#### Defining the loss function (based on Bellman equation)

In [None]:
def calc_loss(batch, net, gamma=0.99, device="cuda"):
    states, actions, rewards, dones, next_states = batch
    
    state_action_values = net(states).gather(1, actions.unsqueeze(-1)).squeeze(-1)
    next_state_values = net(next_states)
    next_state_values = next_state_values.max(1)[0]
    next_state_values[dones==1] = 0.0
    next_state_values = next_state_values.detach()

    expected_state_action_values = next_state_values * gamma + rewards.to(device)
    return nn.MSELoss()(state_action_values, expected_state_action_values)
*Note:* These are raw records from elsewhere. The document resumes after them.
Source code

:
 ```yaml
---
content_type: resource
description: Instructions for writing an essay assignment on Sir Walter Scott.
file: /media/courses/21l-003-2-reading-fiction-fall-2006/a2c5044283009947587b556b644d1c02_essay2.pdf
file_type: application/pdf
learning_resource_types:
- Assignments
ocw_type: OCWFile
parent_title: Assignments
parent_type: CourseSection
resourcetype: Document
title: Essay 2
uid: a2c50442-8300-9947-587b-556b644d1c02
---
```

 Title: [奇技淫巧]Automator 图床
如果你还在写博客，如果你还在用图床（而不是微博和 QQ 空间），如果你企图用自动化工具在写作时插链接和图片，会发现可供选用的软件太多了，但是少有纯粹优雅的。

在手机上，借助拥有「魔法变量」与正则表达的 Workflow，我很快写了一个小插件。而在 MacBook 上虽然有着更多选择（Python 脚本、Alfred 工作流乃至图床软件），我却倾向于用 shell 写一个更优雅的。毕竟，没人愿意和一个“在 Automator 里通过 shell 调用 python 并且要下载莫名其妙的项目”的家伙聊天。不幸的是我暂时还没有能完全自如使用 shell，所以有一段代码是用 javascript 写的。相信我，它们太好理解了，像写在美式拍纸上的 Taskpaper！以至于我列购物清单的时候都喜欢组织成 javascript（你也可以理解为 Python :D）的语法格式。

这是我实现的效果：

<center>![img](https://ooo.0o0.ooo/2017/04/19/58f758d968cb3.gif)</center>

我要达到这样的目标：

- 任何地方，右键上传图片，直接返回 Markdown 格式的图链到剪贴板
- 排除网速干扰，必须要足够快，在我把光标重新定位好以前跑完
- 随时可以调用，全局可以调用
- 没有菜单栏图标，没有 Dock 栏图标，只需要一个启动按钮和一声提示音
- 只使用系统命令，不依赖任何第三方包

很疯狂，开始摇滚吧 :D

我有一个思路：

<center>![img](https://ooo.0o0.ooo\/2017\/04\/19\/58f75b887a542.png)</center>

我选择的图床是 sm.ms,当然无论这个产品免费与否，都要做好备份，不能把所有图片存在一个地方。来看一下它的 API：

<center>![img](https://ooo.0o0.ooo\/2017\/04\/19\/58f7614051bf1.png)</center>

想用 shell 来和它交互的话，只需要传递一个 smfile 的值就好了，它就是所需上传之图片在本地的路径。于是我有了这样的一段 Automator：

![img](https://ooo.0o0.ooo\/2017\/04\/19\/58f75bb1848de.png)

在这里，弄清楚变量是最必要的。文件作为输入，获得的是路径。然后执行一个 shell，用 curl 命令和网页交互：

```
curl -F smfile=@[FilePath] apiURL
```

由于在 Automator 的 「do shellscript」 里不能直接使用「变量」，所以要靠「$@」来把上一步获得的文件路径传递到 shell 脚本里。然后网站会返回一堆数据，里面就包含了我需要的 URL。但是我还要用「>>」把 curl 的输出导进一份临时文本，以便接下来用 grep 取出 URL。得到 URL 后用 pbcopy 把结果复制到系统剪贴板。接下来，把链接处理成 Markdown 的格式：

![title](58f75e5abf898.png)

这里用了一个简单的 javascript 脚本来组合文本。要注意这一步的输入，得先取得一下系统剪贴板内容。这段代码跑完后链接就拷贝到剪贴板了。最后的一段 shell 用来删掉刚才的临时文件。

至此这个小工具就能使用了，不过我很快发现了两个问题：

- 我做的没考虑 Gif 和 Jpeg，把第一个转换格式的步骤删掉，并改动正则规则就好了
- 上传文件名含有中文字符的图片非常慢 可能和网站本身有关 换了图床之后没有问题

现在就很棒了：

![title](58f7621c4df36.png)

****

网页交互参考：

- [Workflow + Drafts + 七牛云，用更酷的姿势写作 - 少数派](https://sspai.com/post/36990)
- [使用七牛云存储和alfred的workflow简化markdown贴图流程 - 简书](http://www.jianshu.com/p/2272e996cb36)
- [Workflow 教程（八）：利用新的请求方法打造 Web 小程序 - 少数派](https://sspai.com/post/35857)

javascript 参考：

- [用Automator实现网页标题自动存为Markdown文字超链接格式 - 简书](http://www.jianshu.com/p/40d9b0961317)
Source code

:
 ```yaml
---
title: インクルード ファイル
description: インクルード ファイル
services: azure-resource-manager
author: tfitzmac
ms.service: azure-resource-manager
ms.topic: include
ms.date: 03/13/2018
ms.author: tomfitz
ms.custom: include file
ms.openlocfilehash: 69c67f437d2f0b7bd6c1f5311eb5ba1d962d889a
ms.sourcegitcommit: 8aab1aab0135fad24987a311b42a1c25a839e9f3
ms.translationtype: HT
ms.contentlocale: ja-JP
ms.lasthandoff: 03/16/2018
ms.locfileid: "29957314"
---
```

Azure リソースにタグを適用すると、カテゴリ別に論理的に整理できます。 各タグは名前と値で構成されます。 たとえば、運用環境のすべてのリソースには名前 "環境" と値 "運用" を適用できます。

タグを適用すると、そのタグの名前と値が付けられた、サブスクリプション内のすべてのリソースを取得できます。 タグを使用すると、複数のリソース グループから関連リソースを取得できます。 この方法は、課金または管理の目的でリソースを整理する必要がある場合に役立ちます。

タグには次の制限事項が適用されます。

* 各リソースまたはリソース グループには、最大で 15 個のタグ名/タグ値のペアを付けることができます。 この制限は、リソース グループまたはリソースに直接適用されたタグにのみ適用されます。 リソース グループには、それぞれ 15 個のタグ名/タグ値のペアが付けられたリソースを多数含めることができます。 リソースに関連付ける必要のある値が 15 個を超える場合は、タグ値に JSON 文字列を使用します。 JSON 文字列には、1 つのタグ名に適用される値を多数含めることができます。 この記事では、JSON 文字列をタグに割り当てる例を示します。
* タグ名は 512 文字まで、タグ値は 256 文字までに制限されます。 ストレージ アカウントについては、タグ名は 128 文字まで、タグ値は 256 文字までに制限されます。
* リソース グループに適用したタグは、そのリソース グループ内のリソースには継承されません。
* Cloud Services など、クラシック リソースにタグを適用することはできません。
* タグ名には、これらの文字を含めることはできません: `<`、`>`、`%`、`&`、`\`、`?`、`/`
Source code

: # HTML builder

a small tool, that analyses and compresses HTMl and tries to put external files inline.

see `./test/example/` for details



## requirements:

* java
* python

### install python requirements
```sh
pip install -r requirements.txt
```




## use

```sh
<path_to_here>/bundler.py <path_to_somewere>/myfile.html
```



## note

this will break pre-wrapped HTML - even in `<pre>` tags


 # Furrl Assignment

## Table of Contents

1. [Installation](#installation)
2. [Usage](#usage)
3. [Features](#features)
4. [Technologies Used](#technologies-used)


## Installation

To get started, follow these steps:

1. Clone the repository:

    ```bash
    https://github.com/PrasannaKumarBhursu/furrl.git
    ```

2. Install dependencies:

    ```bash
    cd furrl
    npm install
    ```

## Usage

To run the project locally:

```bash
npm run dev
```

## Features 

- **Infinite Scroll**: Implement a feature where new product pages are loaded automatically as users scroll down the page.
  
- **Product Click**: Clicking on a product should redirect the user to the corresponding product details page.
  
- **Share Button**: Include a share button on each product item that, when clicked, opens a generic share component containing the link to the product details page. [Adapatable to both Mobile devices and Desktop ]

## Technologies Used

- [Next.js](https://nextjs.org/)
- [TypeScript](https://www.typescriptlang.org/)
#### Definition of the neural network

In [None]:
class Net_2(nn.Module):
    
    channels = [16, 32, 64]
    kernels = [3, 3, 3]
    strides = [1, 1, 1]
    linears = [250,40]
    in_channels = 1
    
    def __init__(self, maze_size, n_actions, rows, cols):
        super().__init__()
        self.rows = rows
        self.cols = cols

        self.conv = nn.Sequential(nn.Conv2d(in_channels = self.in_channels,
                                            out_channels = self.channels[0],
                                            kernel_size = self.kernels[0],
                                            stride = self.strides[0]),
                                  nn.PReLU(),
                                  nn.Conv2d(in_channels = self.channels[0],
                                            out_channels = self.channels[1],
                                            kernel_size = self.kernels[1],
                                            stride = self.strides[1]),
                                  nn.PReLU()
                                 )
        
        size_out_conv = self.get_conv_size(rows, cols)
        
        self.linear = nn.Sequential(nn.Linear(size_out_conv, int(maze_size*1.5)),
                                    nn.PReLU(),
                                    nn.Linear(int(maze_size*1.5),int(maze_size/2)),
                                    nn.PReLU(),
                                    nn.Linear(int(maze_size/2), n_actions),
                                   )

    def forward(self, x):
        x = x.view(len(x), self.in_channels, self.rows, self.cols)
        out_conv = self.conv(x).view(len(x),-1)
        out_lin = self.linear(out_conv)
        return out_lin
    
    def get_conv_size(self, x, y):
        out_conv = self.conv(torch.zeros(1,self.in_channels, x, y))
        return int(np.prod(out_conv.size()))